Enterprises have invested heavily in digital technology to keep hybrid employees connected in the modern workplace. Yet, the actual experience employees have with this technology often remains a mystery—what Gartner describes as a "black box" for many organizations.
Digital employee experience (DEX) analytics has emerged as a solution. While the concept of DEX was born out of the historical monitoring undertaken by IT teams, the beneficiaries of DEX data extend beyond IT and into other parts of the business. Interest in DEX is high – with Gartner estimating that by 2025, half of IT organizations will have established a DEX strategy, team, and management tool.
But it’s a journey to get to that point – where sophisticated, purpose-built DEX analytics are the backbone of the modern workplace. To find out how businesses are doing on this journey to DEX maturity, we asked 400 US and UK IT decision makers (ITDMs) for their views. We launched the findings this week, and you can read the full results in our new report. In the meantime, here are some of the key statistics:
Most IT leaders believe they already have enough data on DEX to optimize it. 84% state that they can “proactively identify and fix digital friction” and 86% are confident in their ability to track DEX and predict productivity issues. However, the main beneficiaries of DEX optimization, the employees, see it differently, as exposed by our earlier research. We found that more than half (52%) of knowledge workers rated the DEX provided by their employer as poor or merely adequate, and employees’ digital experiences are getting worse.

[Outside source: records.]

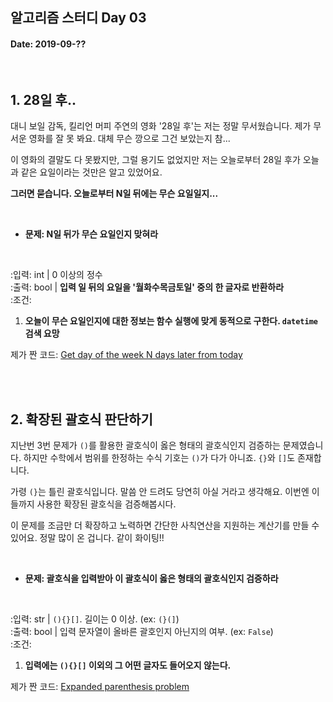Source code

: ## 알고리즘 스터디 Day 03

#### Date: 2019-09-??

<br>

## 1. 28일 후..

대니 보일 감독, 킬리언 머피 주연의 영화 '28일 후'는 저는 정말 무서웠습니다. 제가 무서운 영화를 잘 못 봐요. 대체 무슨 깡으로 그건 보았는지 참...

이 영화의 결말도 다 못봤지만, 그럴 용기도 없었지만 저는 오늘로부터 28일 후가 오늘과 같은 요일이라는 것만은 알고 있었어요.

**그러면 묻습니다. 오늘로부터 N일 뒤에는 무슨 요일일지...**


<br>

* **문제: N일 뒤가 무슨 요일인지 맞혀라**

<br>

:입력: int  | 0 이상의 정수   
:출력: bool | **입력 일 뒤의 요일을 '월화수목금토일' 중의 한 글자로 반환하라**   
:조건:   

1. **오늘이 무슨 요일인지에 대한 정보는 함수 실행에 맞게 동적으로 구한다. `datetime` 검색 요망**


제가 짠 코드: [Get day of the week N days later from today](https://gist.github.com/shoark7/6ab1ac7c15e88d7c79a0e5f9cc85294c)



<br>
<br>

## 2. 확장된 괄호식 판단하기

지난번 3번 문제가 `()`를 활용한 괄호식이 옳은 형태의 괄호식인지 검증하는 문제였습니다. 하지만 수학에서 범위를 한정하는 수식 기호는 `()`가 다가 아니죠. `{}`와 `[]`도 존재합니다. 

가령 `(}`는 틀린 괄호식입니다. 말씀 안 드려도 당연히 아실 거라고 생각해요. 이번엔 이들까지 사용한 확장된 괄호식을 검증해봅시다.  

이 문제를 조금만 더 확장하고 노력하면 간단한 사칙연산을 지원하는 계산기를 만들 수 있어요. 정말 많이 온 겁니다. 같이 화이팅!!


<br>

* **문제: 괄호식을 입력받아 이 괄호식이 옳은 형태의 괄호식인지 검증하라**

<br>

:입력: str  | `(){}[]`. 길이는 0 이상. (ex: `(}(]`)    
:출력: bool | 입력 문자열이 올바른 괄호인지 아닌지의 여부. (ex: `False`)    
:조건:      

1. **입력에는 `(){}[]` 이외의 그 어떤 글자도 들어오지 않는다.**


제가 짠 코드: [Expanded parenthesis problem](https://gist.github.com/shoark7/3cd95a278d1a6c59d94bf0ab016c15b2)

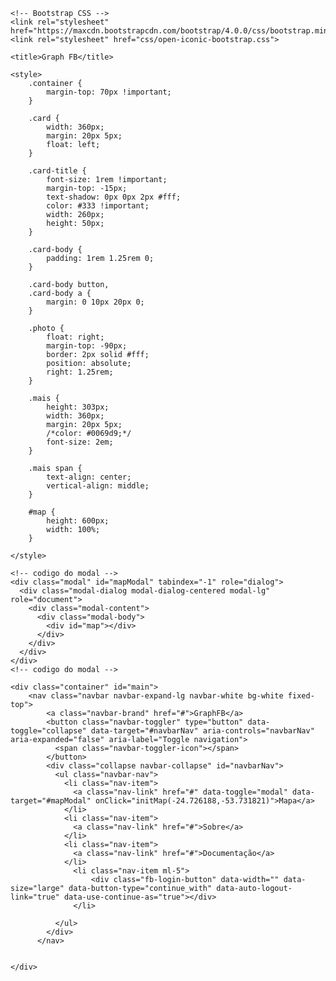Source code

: 
<!doctype html>
<html lang="pt-br">
<head>
    <!-- Required meta tags -->
    <meta charset="utf-8">
    <meta name="viewport" content="width=device-width, initial-scale=1, shrink-to-fit=no">

    <!-- Bootstrap CSS -->
    <link rel="stylesheet" href="https://maxcdn.bootstrapcdn.com/bootstrap/4.0.0/css/bootstrap.min.css">
    <link rel="stylesheet" href="css/open-iconic-bootstrap.css">

    <title>Graph FB</title>

    <style>
        .container {
            margin-top: 70px !important;
        }

        .card {
            width: 360px;
            margin: 20px 5px;
            float: left;
        }
        
        .card-title {
            font-size: 1rem !important;
            margin-top: -15px;
            text-shadow: 0px 0px 2px #fff;
            color: #333 !important;
            width: 260px;
            height: 50px;
        }
        
        .card-body {
            padding: 1rem 1.25rem 0;
        }
        
        .card-body button,
        .card-body a {
            margin: 0 10px 20px 0;
        }

        .photo {
            float: right;
            margin-top: -90px;
            border: 2px solid #fff;
            position: absolute;
            right: 1.25rem;
        }

        .mais {
            height: 303px;
            width: 360px;
            margin: 20px 5px;
            /*color: #0069d9;*/
            font-size: 2em;
        }

        .mais span {
            text-align: center;
            vertical-align: middle;
        }
        
        #map {
            height: 600px;
            width: 100%;
        }

    </style>
</head>
<body>
    
    <!-- codigo do modal -->   
    <div class="modal" id="mapModal" tabindex="-1" role="dialog">
      <div class="modal-dialog modal-dialog-centered modal-lg" role="document">
        <div class="modal-content">          
          <div class="modal-body">
            <div id="map"></div>
          </div>          
        </div>
      </div>
    </div>
    <!-- codigo do modal -->
    
    <div class="container" id="main">
        <nav class="navbar navbar-expand-lg navbar-white bg-white fixed-top">
            <a class="navbar-brand" href="#">GraphFB</a>
            <button class="navbar-toggler" type="button" data-toggle="collapse" data-target="#navbarNav" aria-controls="navbarNav" aria-expanded="false" aria-label="Toggle navigation">
              <span class="navbar-toggler-icon"></span>
            </button>
            <div class="collapse navbar-collapse" id="navbarNav">
              <ul class="navbar-nav">
                <li class="nav-item">
                  <a class="nav-link" href="#" data-toggle="modal" data-target="#mapModal" onClick="initMap(-24.726188,-53.731821)">Mapa</a>
                </li>
                <li class="nav-item">
                  <a class="nav-link" href="#">Sobre</a>
                </li>
                <li class="nav-item">
                  <a class="nav-link" href="#">Documentação</a>
                </li>
                  <li class="nav-item ml-5">
                      <div class="fb-login-button" data-width="" data-size="large" data-button-type="continue_with" data-auto-logout-link="true" data-use-continue-as="true"></div>
                  </li>
                
              </ul>
            </div>
          </nav>


    </div>


<!-- Optional JavaScript -->
<!-- jQuery first, then Popper.js, then Bootstrap JS -->
<script src="https://code.jquery.com/jquery-3.2.1.slim.min.js"></script>
<script src="https://cdnjs.cloudflare.com/ajax/libs/popper.js/1.12.9/umd/popper.min.js"></script>
<script src="https://maxcdn.bootstrapcdn.com/bootstrap/4.0.0/js/bootstrap.min.js"></script>


<script>

/*

FB.api(
  '/search',
  'GET',
  {"type":"place","center":"-24.726188,-53.731821","distance":"10000","categories":"[\"FOOD_BEVERAGE\",\"HOTEL_LODGING\",\"ARTS_ENTERTAINMENT\",\"EDUCATION\",\"FITNESS_RECREATION\",\"MEDICAL_HEALTH\",\"SHOPPING_RETAIL\",\"TRAVEL_TRANSPORTATION\"]","fields":"name,overall_star_rating,rating_count,engagement,phone,single_line_address,website,category_list,link,emails,description,cover,hours,place_type,location"},
  function(response) {
      // Insert your code here
  }
);

*/


var limit = "150";
var places_locations = [];
var place = [];
var i = 0;

function chama(next) {
        var fields;
        
        if (next != null) {
          fields = {"type":"place","center":"-24.726188,-53.731821","distance":"10000","categories":"[\"FOOD_BEVERAGE\",\"HOTEL_LODGING\",\"ARTS_ENTERTAINMENT\",\"EDUCATION\",\"FITNESS_RECREATION\",\"MEDICAL_HEALTH\",\"SHOPPING_RETAIL\",\"TRAVEL_TRANSPORTATION\"]","fields":"name,overall_star_rating,rating_count,engagement,phone,single_line_address,website,category_list,link,emails,description,cover,hours,place_type,location","after":next};
          $(".mais").remove();
        } else {
          fields = {"type":"place","center":"-24.726188,-53.731821","distance":"10000","categories":"[\"FOOD_BEVERAGE\",\"HOTEL_LODGING\",\"ARTS_ENTERTAINMENT\",\"EDUCATION\",\"FITNESS_RECREATION\",\"MEDICAL_HEALTH\",\"SHOPPING_RETAIL\",\"TRAVEL_TRANSPORTATION\"]","fields":"name,overall_star_rating,rating_count,engagement,phone,single_line_address,website,category_list,link,emails,description,cover,hours,place_type,location"};
        }
        
        FB.api(
            '/search',
            'GET',
            fields,
            function(response) {
                //console.log(response);

                var main = $("#main");
                var str;

                for (x in response.data) {
                    //console.log(x);
                    
                    
                        
    
                        var cover;
                        if (response.data[x].cover == undefined) {
                            cover = "<span style=\"height: 180px; width: 100%; display: block;\"></span>";
                        } else {
                            cover = '<img class="card-img-top" src="'+response.data[x].cover.source+'" style="height: 180px; width: 100%; display: block;">';
                        }
                        
                        var count;
                        if (response.data[x].engagement == undefined) {
                            count = "";
                        } else {
                            count = '<button type="button" class="btn btn-primary" data-toggle="tooltip" data-placement="top" title="Curtidas">'+response.data[x].engagement.count+'</button>';
                        }
                    
                        var starts;
                        if (response.data[x].overall_star_rating == undefined) {
                            starts = "";
                        } else {
                            starts = '<button type="button" class="btn btn-secondary" data-toggle="tooltip" data-placement="top" title="Média de estrelas">'+response.data[x].overall_star_rating+'</button>';
                        }

                        var website;
                        if (response.data[x].website == undefined) {
                            website = "";
                        } else {
                            website = '<a role="button" target="_blank" href="'+ response.data[x].website +'" class="btn btn-outline-primary" data-toggle="tooltip" data-placement="top" title="'+ response.data[x].website +'"><span class="oi oi-home"></span></a>';
                        }                           

                        var phone;
                        if (response.data[x].phone == undefined) {
                            phone = "";
                        } else {
                            phone = '<button type="button" class="btn btn-outline-primary" data-toggle="tooltip" data-placement="top" title="'+ response.data[x].phone +'"><span class="oi oi-phone"></span></button>';
                        }
                    
                        var email;
                        if (response.data[x].emails == undefined) {
                            email = "";
                        } else {
                            email = '<button type="button" class="btn btn-outline-primary" data-toggle="tooltip" data-placement="top" title="'+ response.data[x].emails +'"><span class="oi oi-envelope-closed"></span></button>';
                        }                    

                        var single_line_address;
                        if (response.data[x].single_line_address == undefined) {
                            single_line_address = "";
                        } else {
                            single_line_address = '<button type="button" class="btn btn-outline-primary" data-toggle="tooltip" data-placement="top" title="'+ response.data[x].single_line_address +'"><span class="oi oi-map"></span></button>';
                        }

                        var description;
                        if (response.data[x].description == undefined) {
                            description = "";
                        } else {
                            description = 'style="cursor: pointer;" data-container="body" data-html="true" data-toggle="popover" data-placement="left" data-content="'+ response.data[x].description +'"';
                        }


                        str = '<div class="card">'+
                                 cover+
                                 '<div class="card-body">'+
                                   '<h5 class="card-title"><a target="_blank" href="'+response.data[x].link+'">'+response.data[x].name+'</a></h5>'+
                                   count+
                                   starts+
                                   website+
                                   phone+
                                   single_line_address+
                                 '</div>'+
                               '</div>';

                         main.append(str);   
                         
                        places_locations[i] = [response.data[x].name,response.data[x].location.latitude,response.data[x].location.longitude,response.data[x].link];
                        i++;
       
                    
                  
                }

                main.append('<button class="btn btn-primary mais" type="button" onclick="chama(\''+response.paging.cursors.after+'\')"><span class="oi oi-plus"><br>Carregar mais <br> empreendimentos</span></button>');

                $('[data-toggle="tooltip"]').tooltip();
                $('[data-toggle="popover"]').popover();
                

            }
        );
    }  

window.fbAsyncInit = function() {
  FB.init({
    appId      : '448134622486953',
    xfbml      : true,
    version    : 'v4.0'
  });
  FB.AppEvents.logPageView();

  FB.getLoginStatus(function(response) {
    if (response.status === 'connected') {
        chama();
    }
    else {
      /*  FB.login(); */
    }
  });
};
/*
function login() {
        FB.login(function(response) {
            alert('test');
            if (response.authResponse) {
                alert('logged in');
                var access_token =   FB.getAuthResponse()['accessToken'];
                alert(access_token);
                 window.location = "test.html"
            } else {
                alert('not logged in');
            }
        }, {
            scope : "email"
        });
    }
*/
(function(d, s, id){
    var js, fjs = d.getElementsByTagName(s)[0];
    if (d.getElementById(id)) {return;}
    js = d.createElement(s); js.id = id;
    js.src = "https://connect.facebook.net/en_US/sdk.js";
    fjs.parentNode.insertBefore(js, fjs);
  }(document, 'script', 'facebook-jssdk'));
    

 

</script>

</body>
</html>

Because IT can access multiple traditional IT management point solutions, they feel they have sufficient data to assess and optimize the digital experience for workers. However, these tools were not designed to provide a holistic view of digital experience from the perspective of the employee. In a modern hybrid workplace, it’s more complex to assess DEX, and traditional IT management practices don’t go far enough.
When it comes to KPIs, there is more evidence that organizations are technology-centric rather than employee-centric. Three quarters (74%) of ITDMs say the KPIs they use to measure employees’ digital experiences are determined by the IT management software they use.
To accurately assess DEX, ITDMs, business leaders and HR teams should adopt employee-centric KPIs instead. This means looking at KPIs through an employee lens to detect non-technical aspects of the modern hybrid workplace that impact workers. Employee-centric KPIs include staff engagement, burnout risk, isolation and employee journeys, and are further extending by incorporating sentiment. Yet here again, traditional IT tools are unable to provide this level of insight.
Almost half (45%) of organizations do not conduct any employee journey mapping, leaving them in the dark over how employees get work done and what digital friction impacts their productivity. Even among those that do attempt to map employee journeys, most (79%) are relying on subjective manual, or observational methods. Only 11.6% of all respondents have an automated method of assessing employee journeys that will work at scale.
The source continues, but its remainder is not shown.